> Collected data
BEGIN
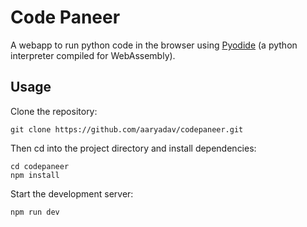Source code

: # Code Paneer
A webapp to run python code in the browser using [Pyodide](https://pyodide.org/en/stable/) (a python interpreter compiled for WebAssembly).

## Usage

Clone the repository:
```
git clone https://github.com/aaryadav/codepaneer.git
```

Then cd into the project directory and install dependencies:
```
cd codepaneer
npm install
```

Start the development server:
```
npm run dev
```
END
> Work instruction
Write out every line above exactly as it is, leaving out the pictures.

> Your response
Source code

: # Code Paneer
A webapp to run python code in the browser using [Pyodide](https://pyodide.org/en/stable/) (a python interpreter compiled for WebAssembly).

## Usage

Clone the repository:
```
git clone https://github.com/aaryadav/codepaneer.git
```

Then cd into the project directory and install dependencies:
```
cd codepaneer
npm install
```

Start the development server:
```
npm run dev
```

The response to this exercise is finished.